"""
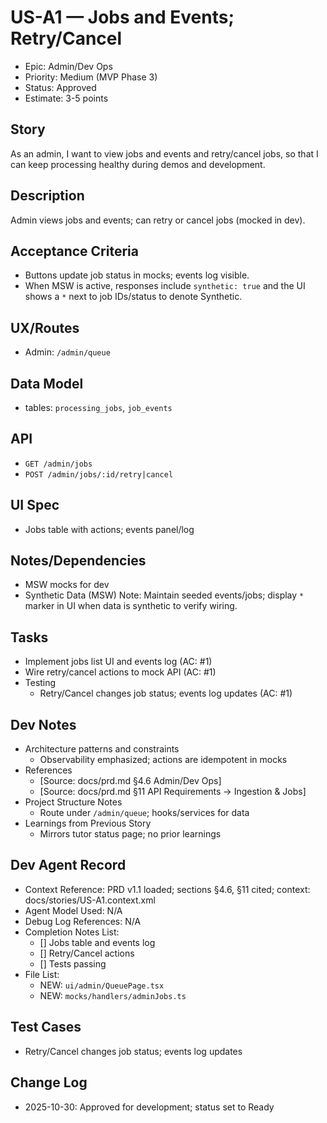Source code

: # US-A1 — Jobs and Events; Retry/Cancel

- Epic: Admin/Dev Ops
- Priority: Medium (MVP Phase 3)
- Status: Approved
- Estimate: 3-5 points

## Story
As an admin,
I want to view jobs and events and retry/cancel jobs,
so that I can keep processing healthy during demos and development.

## Description
Admin views jobs and events; can retry or cancel jobs (mocked in dev).

## Acceptance Criteria
- Buttons update job status in mocks; events log visible.
 - When MSW is active, responses include `synthetic: true` and the UI shows a `*` next to job IDs/status to denote Synthetic.

## UX/Routes
- Admin: `/admin/queue`

## Data Model
- tables: `processing_jobs`, `job_events`

## API
- `GET /admin/jobs`
- `POST /admin/jobs/:id/retry|cancel`

## UI Spec
- Jobs table with actions; events panel/log

## Notes/Dependencies
- MSW mocks for dev
 - Synthetic Data (MSW) Note: Maintain seeded events/jobs; display `*` marker in UI when data is synthetic to verify wiring.

## Tasks
- Implement jobs list UI and events log (AC: #1)
- Wire retry/cancel actions to mock API (AC: #1)
- Testing
  - Retry/Cancel changes job status; events log updates (AC: #1)

## Dev Notes
- Architecture patterns and constraints
  - Observability emphasized; actions are idempotent in mocks
- References
  - [Source: docs/prd.md §4.6 Admin/Dev Ops]
  - [Source: docs/prd.md §11 API Requirements → Ingestion & Jobs]
- Project Structure Notes
  - Route under `/admin/queue`; hooks/services for data
- Learnings from Previous Story
  - Mirrors tutor status page; no prior learnings

## Dev Agent Record
- Context Reference: PRD v1.1 loaded; sections §4.6, §11 cited; context: docs/stories/US-A1.context.xml
- Agent Model Used: N/A
- Debug Log References: N/A
- Completion Notes List:
  - [] Jobs table and events log
  - [] Retry/Cancel actions
  - [] Tests passing
- File List:
  - NEW: `ui/admin/QueuePage.tsx`
  - NEW: `mocks/handlers/adminJobs.ts`

## Test Cases
- Retry/Cancel changes job status; events log updates

## Change Log
- 2025-10-30: Approved for development; status set to Ready
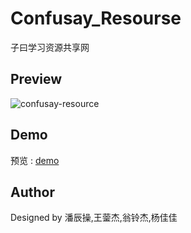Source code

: # Confusay_Resourse
子曰学习资源共享网

## Preview
![confusay-resource](http://o99llmab0.bkt.clouddn.com/confusay-resource-preview.png?imageView/3/w/600)

## Demo
预览 : [demo](https://52admln.github.io/confusay-resource/)

## Author
Designed by 潘辰操,王蓥杰,翁铃杰,杨佳佳

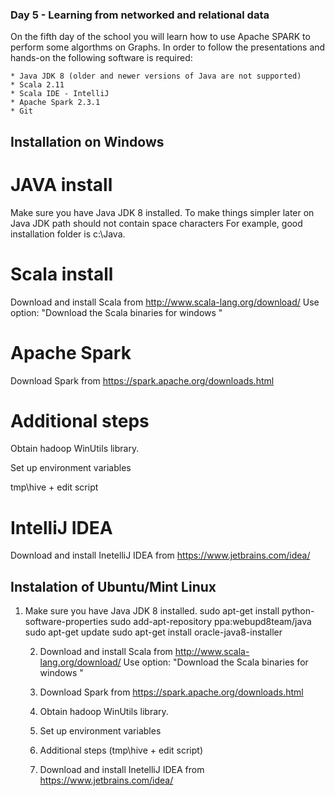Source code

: ### Day 5 - Learning from networked and relational data

On the fifth day of the school you will learn how to use Apache SPARK to perform some algorthms on Graphs. In order to follow the presentations and hands-on the following software is required:

	* Java JDK 8 (older and newer versions of Java are not supported)
	* Scala 2.11
  	* Scala IDE - IntelliJ
	* Apache Spark 2.3.1
	* Git
  
  
## Installation on Windows
  
# JAVA install
Make sure you have Java JDK 8 installed. To make things simpler later on Java JDK path should not contain space characters
For example, good installation folder is c:\Java.
	
# Scala install
Download and install Scala from http://www.scala-lang.org/download/
Use option: "Download the Scala binaries for windows "
	
# Apache Spark
Download Spark from https://spark.apache.org/downloads.html
	
# Additional steps
Obtain hadoop WinUtils library.

Set up environment variables
	
tmp\hive + edit script
	
# IntelliJ IDEA
Download and install InetelliJ IDEA from https://www.jetbrains.com/idea/ 
  
## Instalation of Ubuntu/Mint Linux

1. Make sure you have Java JDK 8 installed.
	sudo apt-get install python-software-properties
sudo add-apt-repository ppa:webupd8team/java
sudo apt-get update
sudo apt-get install oracle-java8-installer
	
	2. Download and install Scala from http://www.scala-lang.org/download/
	Use option: "Download the Scala binaries for windows "
	
	3. Download Spark from https://spark.apache.org/downloads.html
	
	4. Obtain hadoop WinUtils library.
	
	5. Set up environment variables
	
	6. Additional steps (tmp\hive + edit script)
	
	7. Download and install InetelliJ IDEA from https://www.jetbrains.com/idea/ 
  
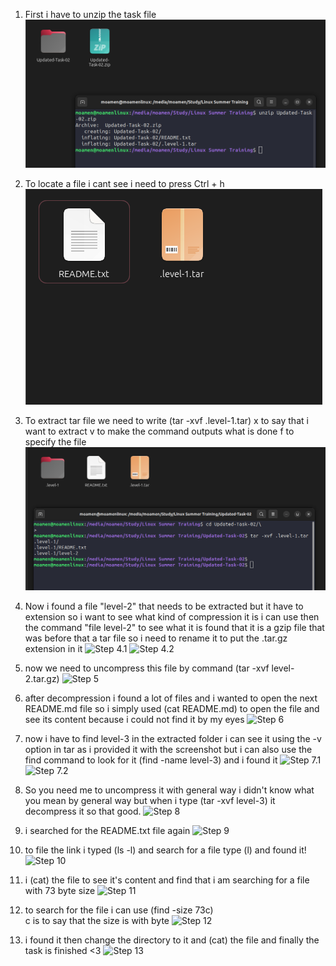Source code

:1. First i have to unzip the task file
![Step 1](./S2_step1.png)

2. To locate a file i cant see i need to press Ctrl + h
![Step 2](./S2_step2.png)

3. To extract tar file we need to write (tar -xvf .level-1.tar)
	x to say that i want to extract
	v to make the command outputs what is done
	f to specify the file
![Step 3](./S2_step3.png)
	
4. Now i found a file "level-2" that needs to be extracted but it have to extension so i want to see what kind of compression it is
i can use then the command "file level-2" to see what it is
found that it is a gzip file that was before that a tar file
so i need to rename it to put the .tar.gz extension in it
![Step 4.1](./S2_step4.1.png')
![Step 4.2](./S2_step4.2.png')

5. now we need to uncompress this file by command (tar -xvf level-2.tar.gz)
![Step 5](./S2_step5.png')

6. after decompression i found a lot of files and i wanted to open the next README.md file so i simply used (cat README.md) to open the file and see its content because i could not find it by my eyes
![Step 6](./S2_step6.png')

7. now i have to find level-3 in the extracted folder i can see it using the -v option in tar as i provided it with the screenshot but i can also use the find command to look for it (find -name level-3) and i found it
![Step 7.1](./S2_step7.1.png')
![Step 7.2](./S2_step7.2.png')

8. So you need me to uncompress it with general way i didn't know what you mean by general way but when i type (tar -xvf level-3) it decompress it so that good.
![Step 8](./S2_step8.png')

9. i searched for the README.txt file again
![Step 9](./S2_step9.png')

10. to file the link i typed (ls -l) and search for a file type (l) and found it!
![Step 10](./S2_step10.png')

11. i (cat) the file to see it's content and find that i am searching for a file with 73 byte size
![Step 11](./S2_step11.png')

12. to search for the file i can use (find -size 73c)  
	c is to say that the size is with byte
![Step 12](./S2_step12.png')

13. i found it then change the directory to it and (cat) the file and finally the task is finished <3
![Step 13](./S2_step13.png')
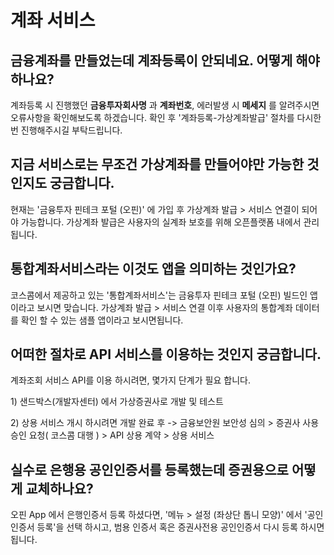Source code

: # 계좌 서비스

## 금융계좌를 만들었는데 계좌등록이 안되네요. 어떻게 해야하나요? 

계좌등록 시 진행했던 **금융투자회사명** 과 **계좌번호**,  에러발생 시 **메세지** 를 알려주시면  오류사항을 확인해보도록 하겠습니다. 확인 후  '계좌등록-가상계좌발급' 절차를 다시한번 진행해주시길 부탁드립니다.

## 지금 서비스로는 무조건 가상계좌를 만들어야만 가능한 것인지도 궁금합니다.

현재는 '금융투자 핀테크 포털 \(오핀\)' 에 가입 후 가상계좌 발급 &gt; 서비스 연결이 되어야 가능합니다. 가상계좌 발급은 사용자의 실계좌 보호를 위해 오픈플랫폼 내에서 관리 됩니다.

## 통합계좌서비스라는 이것도 앱을 의미하는 것인가요?

코스콤에서 제공하고 있는 '통합계좌서비스'는 금융투자 핀테크 포털 \(오핀\) 빌드인 앱이라고 보시면 맞습니다. 가상계좌 발급 &gt; 서비스 연결 이후 사용자의 통합계좌 데이터를 확인 할 수 있는 샘플 앱이라고 보시면됩니다.

## 어떠한 절차로 API 서비스를 이용하는 것인지 궁금합니다.

계좌조회 서비스 API를 이용 하시려면, 몇가지 단계가 필요 합니다.

 1\) 샌드박스\(개발자센터\) 에서 가상증권사로 개발 및 테스트

 2\) 상용 서비스 개시 하시려면 개발 완료 후 -&gt; 금융보안원 보안성 심의 &gt; 증권사 사용 승인 요청\( 코스콤 대행 \) &gt; API 상용 계약 &gt; 상용 서비스

## 실수로 은행용 공인인증서를 등록했는데 증권용으로 어떻게 교체하나요?

오핀 App 에서 은행인증서 등록 하셨다면,  '메뉴 &gt; 설정 \(좌상단 톱니 모양\)' 에서 '공인인증서 등록'을 선택 하시고,  범용 인증서 혹은 증권사전용 공인인증서 다시 등록 하시면 됩니다.

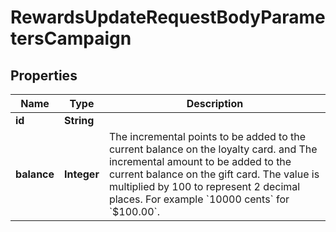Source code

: 

# RewardsUpdateRequestBodyParametersCampaign


## Properties

| Name | Type | Description |
|------------ | ------------- | ------------- |
|**id** | **String** |  |
|**balance** | **Integer** | The incremental points to be added to the current balance on the loyalty card. and The incremental amount to be added to the current balance on the gift card. The value is multiplied by 100 to represent 2 decimal places. For example &#x60;10000 cents&#x60; for &#x60;$100.00&#x60;. |



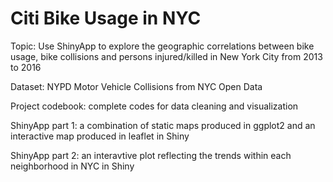 # Citi Bike Usage in NYC
Topic: Use ShinyApp to explore the geographic correlations between bike usage, bike collisions and persons injured/killed in New York City from 2013 to 2016

Dataset: NYPD Motor Vehicle Collisions from NYC Open Data

Project codebook: complete codes for data cleaning and visualization

ShinyApp part 1: a combination of static maps produced in ggplot2 and an interactive map produced in leaflet in Shiny

ShinyApp part 2: an interavtive plot reflecting the trends within each neighborhood in NYC in Shiny
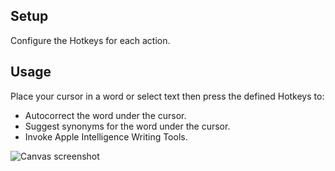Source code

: ## Setup

Configure the Hotkeys for each action.

## Usage

Place your cursor in a word or select text then press the defined Hotkeys to:

* Autocorrect the word under the cursor.
* Suggest synonyms for the word under the cursor.
* Invoke Apple Intelligence Writing Tools.

![Canvas screenshot](images/workflow-canvas.png)
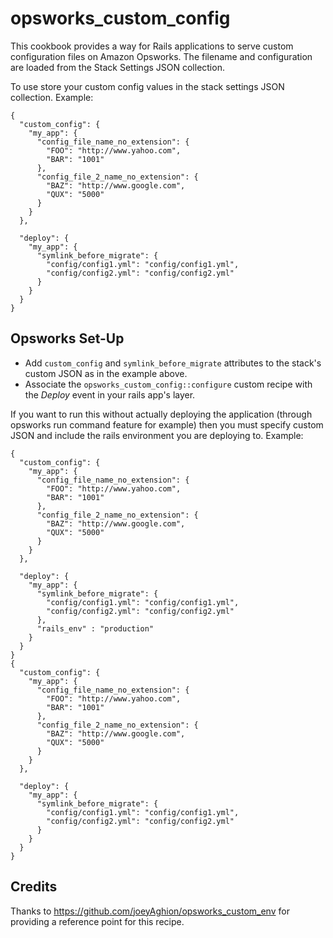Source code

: opsworks\_custom\_config
========================

This cookbook provides a way for Rails applications to serve custom
configuration files on Amazon Opsworks. The filename and configuration are
loaded from the Stack Settings JSON collection.

To use store your custom config values in the stack settings JSON collection.
Example:

    {
      "custom_config": {
        "my_app": {
          "config_file_name_no_extension": {
            "FOO": "http://www.yahoo.com",
            "BAR": "1001"
          },
          "config_file_2_name_no_extension": {
            "BAZ": "http://www.google.com",
            "QUX": "5000"
          }
        }
      },
      
      "deploy": {
        "my_app": {
          "symlink_before_migrate": {
            "config/config1.yml": "config/config1.yml",
            "config/config2.yml": "config/config2.yml"
          }
        }
      }
    }

Opsworks Set-Up
---------------

* Add `custom_config` and `symlink_before_migrate` attributes to the
  stack's custom JSON as in the example above.
* Associate the `opsworks_custom_config::configure` custom recipe with the _Deploy_
  event in your rails app's layer.


If you want to run this without actually deploying the application (through
opsworks run command feature for example) then you must specify custom JSON and
include the rails environment you are deploying to. Example:

    {
      "custom_config": {
        "my_app": {
          "config_file_name_no_extension": {
            "FOO": "http://www.yahoo.com",
            "BAR": "1001"
          },
          "config_file_2_name_no_extension": {
            "BAZ": "http://www.google.com",
            "QUX": "5000"
          }
        }
      },
      
      "deploy": {
        "my_app": {
          "symlink_before_migrate": {
            "config/config1.yml": "config/config1.yml",
            "config/config2.yml": "config/config2.yml"
          },
          "rails_env" : "production"
        }
      }
    }
    {
      "custom_config": {
        "my_app": {
          "config_file_name_no_extension": {
            "FOO": "http://www.yahoo.com",
            "BAR": "1001"
          },
          "config_file_2_name_no_extension": {
            "BAZ": "http://www.google.com",
            "QUX": "5000"
          }
        }
      },
      
      "deploy": {
        "my_app": {
          "symlink_before_migrate": {
            "config/config1.yml": "config/config1.yml",
            "config/config2.yml": "config/config2.yml"
          }
        }
      }
    }



Credits
---------------
Thanks to https://github.com/joeyAghion/opsworks_custom_env for providing
a reference point for this recipe.
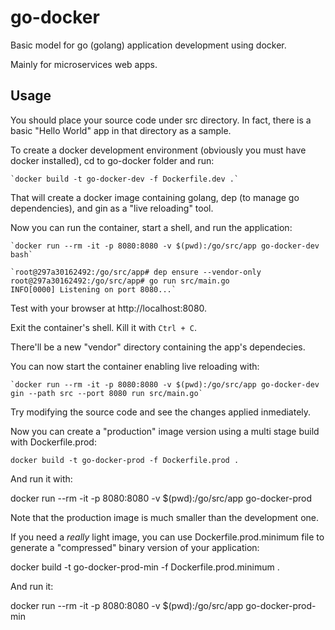 # go-docker
Basic model for go (golang) application development using docker.

Mainly for microservices web apps.

## Usage
You should place your source code under src directory. In fact, there is a basic "Hello World" app in that directory as a sample.

To create a docker development environment (obviously you must have docker installed), cd to go-docker folder and run:

    `docker build -t go-docker-dev -f Dockerfile.dev .`

That will create a docker image containing golang, dep (to manage go dependencies), and gin as a "live reloading" tool. 

Now you can run the container, start a shell, and run the application:

    `docker run --rm -it -p 8080:8080 -v $(pwd):/go/src/app go-docker-dev bash`

    `root@297a30162492:/go/src/app# dep ensure --vendor-only
    root@297a30162492:/go/src/app# go run src/main.go
    INFO[0000] Listening on port 8080...`

Test with your browser at http://localhost:8080.

Exit the container's shell. Kill it with `Ctrl + C`.

There'll be a new "vendor" directory containing the app's dependecies.

You can now start the container enabling live reloading with:

    `docker run --rm -it -p 8080:8080 -v $(pwd):/go/src/app go-docker-dev gin --path src --port 8080 run src/main.go`

Try modifying the source code and see the changes applied inmediately.

Now you can create a "production" image version using a multi stage build with Dockerfile.prod:

`docker build -t go-docker-prod -f Dockerfile.prod .`

And run it with:

docker run --rm -it -p 8080:8080 -v $(pwd):/go/src/app go-docker-prod

Note that the production image is much smaller than the development one.

If you need a *really* light image, you can use Dockerfile.prod.minimum file to generate a "compressed" binary version of your application:

docker build -t go-docker-prod-min -f Dockerfile.prod.minimum .

And run it:

docker run --rm -it -p 8080:8080 -v $(pwd):/go/src/app go-docker-prod-min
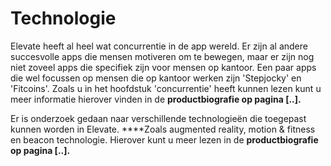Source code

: # Technologie

Elevate heeft al heel wat concurrentie in de app wereld. Er zijn al andere succesvolle apps die mensen motiveren om te bewegen, maar er zijn nog niet zoveel apps die specifiek zijn voor mensen op kantoor. Een paar apps die wel focussen op mensen die op kantoor werken zijn 'Stepjocky' en 'Fitcoins'. Zoals u in het hoofdstuk 'concurrentie' heeft kunnen lezen kunt u meer informatie hierover vinden in de **productbiografie op pagina \[..\].**

Er is onderzoek gedaan naar verschillende technologieën die toegepast kunnen worden in Elevate. ****Zoals augmented reality, motion & fitness en beacon technologie. Hierover kunt u meer lezen in de **productbiografie op pagina \[..\].**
"""
◆ Task requirements
Filter the data, keeping only the lines that contain "IDEA".

◆ Exercise solution
# IntelliJ IDEA
Download and install InetelliJ IDEA from https://www.jetbrains.com/idea/ 
	7. Download and install InetelliJ IDEA from https://www.jetbrains.com/idea/ 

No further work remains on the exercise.